• **Exercise directions**: Show all lines below holding the string "Children".

• **Records shown**:
........
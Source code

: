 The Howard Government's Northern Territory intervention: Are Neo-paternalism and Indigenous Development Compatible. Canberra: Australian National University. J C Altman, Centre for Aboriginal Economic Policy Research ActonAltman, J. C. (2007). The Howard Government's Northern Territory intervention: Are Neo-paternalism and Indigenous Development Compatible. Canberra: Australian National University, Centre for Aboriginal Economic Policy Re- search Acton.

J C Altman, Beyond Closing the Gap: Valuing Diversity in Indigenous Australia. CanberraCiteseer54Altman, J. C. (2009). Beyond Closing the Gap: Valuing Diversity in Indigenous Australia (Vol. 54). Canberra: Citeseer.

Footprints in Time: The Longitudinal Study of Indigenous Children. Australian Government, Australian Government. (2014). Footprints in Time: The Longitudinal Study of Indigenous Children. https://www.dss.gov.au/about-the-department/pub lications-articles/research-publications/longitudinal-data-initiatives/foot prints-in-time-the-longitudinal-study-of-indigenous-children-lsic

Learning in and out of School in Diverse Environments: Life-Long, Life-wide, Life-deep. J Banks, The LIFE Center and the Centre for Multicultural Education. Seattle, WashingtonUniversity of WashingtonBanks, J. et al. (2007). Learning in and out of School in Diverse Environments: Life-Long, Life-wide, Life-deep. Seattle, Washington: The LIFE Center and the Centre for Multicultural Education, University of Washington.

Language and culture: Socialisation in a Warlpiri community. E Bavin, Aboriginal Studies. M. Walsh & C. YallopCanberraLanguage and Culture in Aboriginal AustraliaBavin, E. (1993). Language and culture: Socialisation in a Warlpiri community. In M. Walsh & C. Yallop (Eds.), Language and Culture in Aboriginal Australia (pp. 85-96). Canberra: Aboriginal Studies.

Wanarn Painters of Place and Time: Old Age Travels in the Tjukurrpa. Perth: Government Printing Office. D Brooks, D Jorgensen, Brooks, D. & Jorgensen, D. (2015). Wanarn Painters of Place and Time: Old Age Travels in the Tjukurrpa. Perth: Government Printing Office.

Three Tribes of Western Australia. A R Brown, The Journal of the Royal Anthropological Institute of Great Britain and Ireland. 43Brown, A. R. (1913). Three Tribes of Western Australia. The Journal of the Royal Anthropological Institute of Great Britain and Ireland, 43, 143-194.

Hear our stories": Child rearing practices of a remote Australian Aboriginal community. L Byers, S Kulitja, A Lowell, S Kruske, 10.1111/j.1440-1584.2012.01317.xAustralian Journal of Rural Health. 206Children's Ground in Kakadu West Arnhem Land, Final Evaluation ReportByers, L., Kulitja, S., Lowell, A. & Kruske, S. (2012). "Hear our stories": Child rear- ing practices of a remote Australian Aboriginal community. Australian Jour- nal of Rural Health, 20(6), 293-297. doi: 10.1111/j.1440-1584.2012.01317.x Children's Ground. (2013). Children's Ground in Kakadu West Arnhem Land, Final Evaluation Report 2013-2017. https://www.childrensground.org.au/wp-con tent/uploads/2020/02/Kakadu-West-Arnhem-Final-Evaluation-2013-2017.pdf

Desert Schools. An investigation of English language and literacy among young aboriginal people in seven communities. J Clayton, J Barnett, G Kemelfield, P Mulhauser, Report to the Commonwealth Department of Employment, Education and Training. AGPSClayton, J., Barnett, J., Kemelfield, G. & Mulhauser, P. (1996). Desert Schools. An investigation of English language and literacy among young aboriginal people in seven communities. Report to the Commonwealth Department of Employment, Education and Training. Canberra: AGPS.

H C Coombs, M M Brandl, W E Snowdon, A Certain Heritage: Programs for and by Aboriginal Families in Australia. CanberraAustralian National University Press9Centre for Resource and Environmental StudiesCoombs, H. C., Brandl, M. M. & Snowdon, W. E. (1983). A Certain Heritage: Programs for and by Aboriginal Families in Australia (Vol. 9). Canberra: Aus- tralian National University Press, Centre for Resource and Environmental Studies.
........
• **Finished exercise**:
Footprints in Time: The Longitudinal Study of Indigenous Children. Australian Government, Australian Government. (2014). Footprints in Time: The Longitudinal Study of Indigenous Children. https://www.dss.gov.au/about-the-department/pub lications-articles/research-publications/longitudinal-data-initiatives/foot prints-in-time-the-longitudinal-study-of-indigenous-children-lsic
Hear our stories": Child rearing practices of a remote Australian Aboriginal community. L Byers, S Kulitja, A Lowell, S Kruske, 10.1111/j.1440-1584.2012.01317.xAustralian Journal of Rural Health. 206Children's Ground in Kakadu West Arnhem Land, Final Evaluation ReportByers, L., Kulitja, S., Lowell, A. & Kruske, S. (2012). "Hear our stories": Child rear- ing practices of a remote Australian Aboriginal community. Australian Jour- nal of Rural Health, 20(6), 293-297. doi: 10.1111/j.1440-1584.2012.01317.x Children's Ground. (2013). Children's Ground in Kakadu West Arnhem Land, Final Evaluation Report 2013-2017. https://www.childrensground.org.au/wp-con tent/uploads/2020/02/Kakadu-West-Arnhem-Final-Evaluation-2013-2017.pdf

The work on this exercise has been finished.